* [EXERCISE PROMPT] Give back all of the data, word for word.

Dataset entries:
_ _ _ _ _

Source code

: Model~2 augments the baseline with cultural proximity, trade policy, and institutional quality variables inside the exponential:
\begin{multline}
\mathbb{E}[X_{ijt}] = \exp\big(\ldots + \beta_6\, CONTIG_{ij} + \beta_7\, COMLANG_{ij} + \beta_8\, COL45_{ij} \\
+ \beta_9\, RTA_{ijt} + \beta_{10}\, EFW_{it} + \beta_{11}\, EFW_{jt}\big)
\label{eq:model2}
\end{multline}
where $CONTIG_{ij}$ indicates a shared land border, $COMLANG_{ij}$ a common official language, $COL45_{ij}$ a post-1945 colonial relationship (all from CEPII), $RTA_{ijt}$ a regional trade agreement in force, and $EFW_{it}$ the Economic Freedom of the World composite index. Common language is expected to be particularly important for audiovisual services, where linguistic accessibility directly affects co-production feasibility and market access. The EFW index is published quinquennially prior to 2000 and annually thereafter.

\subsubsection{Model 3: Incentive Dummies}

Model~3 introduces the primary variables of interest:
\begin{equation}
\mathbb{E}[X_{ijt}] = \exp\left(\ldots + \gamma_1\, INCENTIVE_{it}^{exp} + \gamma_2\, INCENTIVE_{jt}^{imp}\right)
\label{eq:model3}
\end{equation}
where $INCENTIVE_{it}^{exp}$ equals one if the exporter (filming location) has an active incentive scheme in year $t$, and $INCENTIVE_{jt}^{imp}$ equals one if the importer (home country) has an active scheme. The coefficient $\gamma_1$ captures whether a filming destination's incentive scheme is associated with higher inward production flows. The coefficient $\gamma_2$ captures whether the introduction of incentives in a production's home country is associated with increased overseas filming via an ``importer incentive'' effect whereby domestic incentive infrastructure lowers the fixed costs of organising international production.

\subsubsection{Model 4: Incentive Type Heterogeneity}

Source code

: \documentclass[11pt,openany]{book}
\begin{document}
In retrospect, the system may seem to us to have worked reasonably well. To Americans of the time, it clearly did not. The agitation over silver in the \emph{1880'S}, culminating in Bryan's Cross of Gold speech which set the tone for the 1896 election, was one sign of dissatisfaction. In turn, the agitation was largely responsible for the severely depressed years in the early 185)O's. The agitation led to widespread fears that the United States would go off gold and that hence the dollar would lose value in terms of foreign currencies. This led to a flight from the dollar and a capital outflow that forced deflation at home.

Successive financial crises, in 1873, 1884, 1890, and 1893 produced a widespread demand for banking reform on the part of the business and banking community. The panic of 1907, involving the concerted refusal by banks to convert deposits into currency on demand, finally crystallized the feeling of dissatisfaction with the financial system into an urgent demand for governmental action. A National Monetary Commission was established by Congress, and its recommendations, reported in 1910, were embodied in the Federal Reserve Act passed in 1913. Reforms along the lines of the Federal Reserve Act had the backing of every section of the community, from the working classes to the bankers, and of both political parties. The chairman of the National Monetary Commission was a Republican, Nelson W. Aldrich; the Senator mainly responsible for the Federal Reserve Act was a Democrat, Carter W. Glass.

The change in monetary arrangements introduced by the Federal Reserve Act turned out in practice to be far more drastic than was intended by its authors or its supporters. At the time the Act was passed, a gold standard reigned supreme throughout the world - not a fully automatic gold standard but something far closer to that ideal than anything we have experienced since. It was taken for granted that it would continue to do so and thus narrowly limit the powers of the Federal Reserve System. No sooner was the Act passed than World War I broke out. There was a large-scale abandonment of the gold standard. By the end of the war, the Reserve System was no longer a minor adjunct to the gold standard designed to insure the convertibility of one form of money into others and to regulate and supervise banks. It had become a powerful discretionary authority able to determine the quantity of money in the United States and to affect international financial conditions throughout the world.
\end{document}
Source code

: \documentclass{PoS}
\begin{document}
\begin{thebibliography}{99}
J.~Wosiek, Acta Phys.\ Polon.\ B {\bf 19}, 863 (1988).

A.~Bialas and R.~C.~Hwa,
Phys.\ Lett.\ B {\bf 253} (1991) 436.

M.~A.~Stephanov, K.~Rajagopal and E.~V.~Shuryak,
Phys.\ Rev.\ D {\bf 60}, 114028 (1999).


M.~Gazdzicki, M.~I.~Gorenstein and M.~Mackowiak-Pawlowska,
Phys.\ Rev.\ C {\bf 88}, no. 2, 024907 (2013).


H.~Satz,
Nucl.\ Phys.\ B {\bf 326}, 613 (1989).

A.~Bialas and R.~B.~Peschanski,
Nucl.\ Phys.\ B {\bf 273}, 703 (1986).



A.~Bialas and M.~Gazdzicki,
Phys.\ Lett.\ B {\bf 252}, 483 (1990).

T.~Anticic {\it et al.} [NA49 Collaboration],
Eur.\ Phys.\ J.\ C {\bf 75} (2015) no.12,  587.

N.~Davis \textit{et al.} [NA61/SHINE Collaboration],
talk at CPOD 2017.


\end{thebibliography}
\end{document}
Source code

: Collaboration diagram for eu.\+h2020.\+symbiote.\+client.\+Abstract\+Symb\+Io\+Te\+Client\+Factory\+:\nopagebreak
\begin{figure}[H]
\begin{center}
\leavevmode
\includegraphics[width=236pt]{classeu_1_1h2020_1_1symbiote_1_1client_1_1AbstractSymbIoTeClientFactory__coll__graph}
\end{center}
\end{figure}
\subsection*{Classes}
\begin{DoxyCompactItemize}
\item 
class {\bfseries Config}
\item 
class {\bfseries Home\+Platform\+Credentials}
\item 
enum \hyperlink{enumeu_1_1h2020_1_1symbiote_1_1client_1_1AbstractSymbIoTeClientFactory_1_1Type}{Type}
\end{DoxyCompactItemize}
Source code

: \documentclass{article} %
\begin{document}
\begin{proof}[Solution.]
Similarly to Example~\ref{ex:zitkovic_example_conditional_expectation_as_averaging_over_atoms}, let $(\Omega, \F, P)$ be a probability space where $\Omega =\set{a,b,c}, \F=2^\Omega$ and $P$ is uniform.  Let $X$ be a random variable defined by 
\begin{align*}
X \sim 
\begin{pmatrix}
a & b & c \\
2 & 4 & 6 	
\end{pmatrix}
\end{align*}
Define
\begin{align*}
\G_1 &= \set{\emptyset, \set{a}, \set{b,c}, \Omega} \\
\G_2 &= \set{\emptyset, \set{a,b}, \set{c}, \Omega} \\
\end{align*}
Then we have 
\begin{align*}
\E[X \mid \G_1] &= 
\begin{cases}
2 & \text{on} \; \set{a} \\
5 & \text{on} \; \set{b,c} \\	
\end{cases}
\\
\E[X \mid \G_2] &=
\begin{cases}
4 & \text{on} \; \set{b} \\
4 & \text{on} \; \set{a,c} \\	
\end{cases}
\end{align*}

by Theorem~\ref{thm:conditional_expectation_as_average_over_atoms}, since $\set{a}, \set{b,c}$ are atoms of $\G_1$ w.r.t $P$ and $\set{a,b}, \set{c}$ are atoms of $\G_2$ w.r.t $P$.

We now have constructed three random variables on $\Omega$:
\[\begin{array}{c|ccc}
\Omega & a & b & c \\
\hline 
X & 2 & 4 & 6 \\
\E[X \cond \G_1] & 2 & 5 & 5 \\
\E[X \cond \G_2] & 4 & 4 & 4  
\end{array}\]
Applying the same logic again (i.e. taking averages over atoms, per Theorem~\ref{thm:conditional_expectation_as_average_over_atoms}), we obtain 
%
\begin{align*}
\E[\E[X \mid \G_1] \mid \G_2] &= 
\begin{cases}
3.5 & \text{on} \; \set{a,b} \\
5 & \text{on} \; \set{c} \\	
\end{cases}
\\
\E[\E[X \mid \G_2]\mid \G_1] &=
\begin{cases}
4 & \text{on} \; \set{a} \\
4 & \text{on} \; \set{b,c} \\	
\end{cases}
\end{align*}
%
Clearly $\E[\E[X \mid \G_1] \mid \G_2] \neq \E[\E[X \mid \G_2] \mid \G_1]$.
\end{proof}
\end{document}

_ _ _ _ _

* [RESPONSE TO THE TASK]
Source code

: Model~2 augments the baseline with cultural proximity, trade policy, and institutional quality variables inside the exponential:
\begin{multline}
\mathbb{E}[X_{ijt}] = \exp\big(\ldots + \beta_6\, CONTIG_{ij} + \beta_7\, COMLANG_{ij} + \beta_8\, COL45_{ij} \\
+ \beta_9\, RTA_{ijt} + \beta_{10}\, EFW_{it} + \beta_{11}\, EFW_{jt}\big)
\label{eq:model2}
\end{multline}
where $CONTIG_{ij}$ indicates a shared land border, $COMLANG_{ij}$ a common official language, $COL45_{ij}$ a post-1945 colonial relationship (all from CEPII), $RTA_{ijt}$ a regional trade agreement in force, and $EFW_{it}$ the Economic Freedom of the World composite index. Common language is expected to be particularly important for audiovisual services, where linguistic accessibility directly affects co-production feasibility and market access. The EFW index is published quinquennially prior to 2000 and annually thereafter.

\subsubsection{Model 3: Incentive Dummies}

Model~3 introduces the primary variables of interest:
\begin{equation}
\mathbb{E}[X_{ijt}] = \exp\left(\ldots + \gamma_1\, INCENTIVE_{it}^{exp} + \gamma_2\, INCENTIVE_{jt}^{imp}\right)
\label{eq:model3}
\end{equation}
where $INCENTIVE_{it}^{exp}$ equals one if the exporter (filming location) has an active incentive scheme in year $t$, and $INCENTIVE_{jt}^{imp}$ equals one if the importer (home country) has an active scheme. The coefficient $\gamma_1$ captures whether a filming destination's incentive scheme is associated with higher inward production flows. The coefficient $\gamma_2$ captures whether the introduction of incentives in a production's home country is associated with increased overseas filming via an ``importer incentive'' effect whereby domestic incentive infrastructure lowers the fixed costs of organising international production.

\subsubsection{Model 4: Incentive Type Heterogeneity}

Source code

: \documentclass[11pt,openany]{book}
\begin{document}
In retrospect, the system may seem to us to have worked reasonably well. To Americans of the time, it clearly did not. The agitation over silver in the \emph{1880'S}, culminating in Bryan's Cross of Gold speech which set the tone for the 1896 election, was one sign of dissatisfaction. In turn, the agitation was largely responsible for the severely depressed years in the early 185)O's. The agitation led to widespread fears that the United States would go off gold and that hence the dollar would lose value in terms of foreign currencies. This led to a flight from the dollar and a capital outflow that forced deflation at home.

Successive financial crises, in 1873, 1884, 1890, and 1893 produced a widespread demand for banking reform on the part of the business and banking community. The panic of 1907, involving the concerted refusal by banks to convert deposits into currency on demand, finally crystallized the feeling of dissatisfaction with the financial system into an urgent demand for governmental action. A National Monetary Commission was established by Congress, and its recommendations, reported in 1910, were embodied in the Federal Reserve Act passed in 1913. Reforms along the lines of the Federal Reserve Act had the backing of every section of the community, from the working classes to the bankers, and of both political parties. The chairman of the National Monetary Commission was a Republican, Nelson W. Aldrich; the Senator mainly responsible for the Federal Reserve Act was a Democrat, Carter W. Glass.

The change in monetary arrangements introduced by the Federal Reserve Act turned out in practice to be far more drastic than was intended by its authors or its supporters. At the time the Act was passed, a gold standard reigned supreme throughout the world - not a fully automatic gold standard but something far closer to that ideal than anything we have experienced since. It was taken for granted that it would continue to do so and thus narrowly limit the powers of the Federal Reserve System. No sooner was the Act passed than World War I broke out. There was a large-scale abandonment of the gold standard. By the end of the war, the Reserve System was no longer a minor adjunct to the gold standard designed to insure the convertibility of one form of money into others and to regulate and supervise banks. It had become a powerful discretionary authority able to determine the quantity of money in the United States and to affect international financial conditions throughout the world.
\end{document}
Source code

: \documentclass{PoS}
\begin{document}
\begin{thebibliography}{99}
J.~Wosiek, Acta Phys.\ Polon.\ B {\bf 19}, 863 (1988).

A.~Bialas and R.~C.~Hwa,
Phys.\ Lett.\ B {\bf 253} (1991) 436.

M.~A.~Stephanov, K.~Rajagopal and E.~V.~Shuryak,
Phys.\ Rev.\ D {\bf 60}, 114028 (1999).


M.~Gazdzicki, M.~I.~Gorenstein and M.~Mackowiak-Pawlowska,
Phys.\ Rev.\ C {\bf 88}, no. 2, 024907 (2013).


H.~Satz,
Nucl.\ Phys.\ B {\bf 326}, 613 (1989).

A.~Bialas and R.~B.~Peschanski,
Nucl.\ Phys.\ B {\bf 273}, 703 (1986).



A.~Bialas and M.~Gazdzicki,
Phys.\ Lett.\ B {\bf 252}, 483 (1990).

T.~Anticic {\it et al.} [NA49 Collaboration],
Eur.\ Phys.\ J.\ C {\bf 75} (2015) no.12,  587.

N.~Davis \textit{et al.} [NA61/SHINE Collaboration],
talk at CPOD 2017.


\end{thebibliography}
\end{document}
Source code

: Collaboration diagram for eu.\+h2020.\+symbiote.\+client.\+Abstract\+Symb\+Io\+Te\+Client\+Factory\+:\nopagebreak
\begin{figure}[H]
\begin{center}
\leavevmode
\includegraphics[width=236pt]{classeu_1_1h2020_1_1symbiote_1_1client_1_1AbstractSymbIoTeClientFactory__coll__graph}
\end{center}
\end{figure}
\subsection*{Classes}
\begin{DoxyCompactItemize}
\item 
class {\bfseries Config}
\item 
class {\bfseries Home\+Platform\+Credentials}
\item 
enum \hyperlink{enumeu_1_1h2020_1_1symbiote_1_1client_1_1AbstractSymbIoTeClientFactory_1_1Type}{Type}
\end{DoxyCompactItemize}
Source code

: \documentclass{article} %
\begin{document}
\begin{proof}[Solution.]
Similarly to Example~\ref{ex:zitkovic_example_conditional_expectation_as_averaging_over_atoms}, let $(\Omega, \F, P)$ be a probability space where $\Omega =\set{a,b,c}, \F=2^\Omega$ and $P$ is uniform.  Let $X$ be a random variable defined by 
\begin{align*}
X \sim 
\begin{pmatrix}
a & b & c \\
2 & 4 & 6 	
\end{pmatrix}
\end{align*}
Define
\begin{align*}
\G_1 &= \set{\emptyset, \set{a}, \set{b,c}, \Omega} \\
\G_2 &= \set{\emptyset, \set{a,b}, \set{c}, \Omega} \\
\end{align*}
Then we have 
\begin{align*}
\E[X \mid \G_1] &= 
\begin{cases}
2 & \text{on} \; \set{a} \\
5 & \text{on} \; \set{b,c} \\	
\end{cases}
\\
\E[X \mid \G_2] &=
\begin{cases}
4 & \text{on} \; \set{b} \\
4 & \text{on} \; \set{a,c} \\	
\end{cases}
\end{align*}

by Theorem~\ref{thm:conditional_expectation_as_average_over_atoms}, since $\set{a}, \set{b,c}$ are atoms of $\G_1$ w.r.t $P$ and $\set{a,b}, \set{c}$ are atoms of $\G_2$ w.r.t $P$.

We now have constructed three random variables on $\Omega$:
\[\begin{array}{c|ccc}
\Omega & a & b & c \\
\hline 
X & 2 & 4 & 6 \\
\E[X \cond \G_1] & 2 & 5 & 5 \\
\E[X \cond \G_2] & 4 & 4 & 4  
\end{array}\]
Applying the same logic again (i.e. taking averages over atoms, per Theorem~\ref{thm:conditional_expectation_as_average_over_atoms}), we obtain 
%
\begin{align*}
\E[\E[X \mid \G_1] \mid \G_2] &= 
\begin{cases}
3.5 & \text{on} \; \set{a,b} \\
5 & \text{on} \; \set{c} \\	
\end{cases}
\\
\E[\E[X \mid \G_2]\mid \G_1] &=
\begin{cases}
4 & \text{on} \; \set{a} \\
4 & \text{on} \; \set{b,c} \\	
\end{cases}
\end{align*}
%
Clearly $\E[\E[X \mid \G_1] \mid \G_2] \neq \E[\E[X \mid \G_2] \mid \G_1]$.
\end{proof}
\end{document}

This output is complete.